According to the North Carolina State Board of Elections, this means the voter does not prefer any of the candidates on the ballot but it does not mean every candidate gets a vote.

Here's how the law reads:

163-213.7. Voting in presidential preference primary; ballots.

The names of all candidates in the presidential preference primary shall appear at an appropriate place on the ballot or voting machine. In addition the State Board of Elections shall provide a category on the ballot or voting machine allowing voters in each political party to vote an "uncommitted" or "no preference" status. The voter shall be able to cast his ballot for one of the presidential candidates of a political party or for an "uncommitted" or "no preference" status, but shall not be permitted to vote for candidates or "uncommitted" status of a political party different from his registration.
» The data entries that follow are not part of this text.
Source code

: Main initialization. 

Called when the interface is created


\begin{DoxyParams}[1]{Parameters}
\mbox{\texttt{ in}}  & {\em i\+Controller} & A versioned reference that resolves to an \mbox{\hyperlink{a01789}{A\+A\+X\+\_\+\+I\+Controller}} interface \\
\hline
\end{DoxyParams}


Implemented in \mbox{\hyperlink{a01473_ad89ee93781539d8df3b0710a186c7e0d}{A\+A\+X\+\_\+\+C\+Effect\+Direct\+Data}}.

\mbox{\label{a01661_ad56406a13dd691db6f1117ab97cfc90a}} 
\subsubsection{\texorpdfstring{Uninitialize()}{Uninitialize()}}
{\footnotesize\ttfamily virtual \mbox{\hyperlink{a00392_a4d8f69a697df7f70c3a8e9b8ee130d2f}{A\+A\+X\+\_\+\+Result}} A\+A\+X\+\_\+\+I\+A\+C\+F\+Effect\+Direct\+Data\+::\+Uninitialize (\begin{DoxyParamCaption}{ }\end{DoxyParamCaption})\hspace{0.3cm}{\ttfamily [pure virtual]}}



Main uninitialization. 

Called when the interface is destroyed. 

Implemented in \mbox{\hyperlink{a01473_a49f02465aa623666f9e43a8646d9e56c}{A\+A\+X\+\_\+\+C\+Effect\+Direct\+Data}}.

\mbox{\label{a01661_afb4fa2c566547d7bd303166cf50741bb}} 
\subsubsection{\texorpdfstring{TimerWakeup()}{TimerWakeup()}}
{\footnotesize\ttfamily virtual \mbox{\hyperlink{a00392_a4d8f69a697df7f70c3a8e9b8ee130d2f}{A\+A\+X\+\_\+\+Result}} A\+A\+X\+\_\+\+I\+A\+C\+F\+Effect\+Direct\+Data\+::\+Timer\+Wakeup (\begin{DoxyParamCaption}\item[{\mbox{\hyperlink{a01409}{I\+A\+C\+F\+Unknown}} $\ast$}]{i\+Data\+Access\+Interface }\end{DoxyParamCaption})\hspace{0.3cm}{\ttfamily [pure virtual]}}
Persons registered as "Unaffiliated" shall not participate in the presidential primary except as provided in G.S. 163-119. (1971, c. 225; 1975, c. 744; 1993 (Reg. Sess., 1994), c. 762, s. 52; 2004-127, s. 11; 2017-6, s. 3; 2018-146, s. 3.1(a), (b).)

Presidential primaries feature this option because delegates are at stake, and if "No Preference" reaches a certain threshold - at least 15 percent of the votes for Democrats - then "No Preference" could "win" delegates per party rules.

Of course, if those delegates go to "No Preference," they are not being won by another candidate, who needs to win a certain amount of delegates to win the nomination.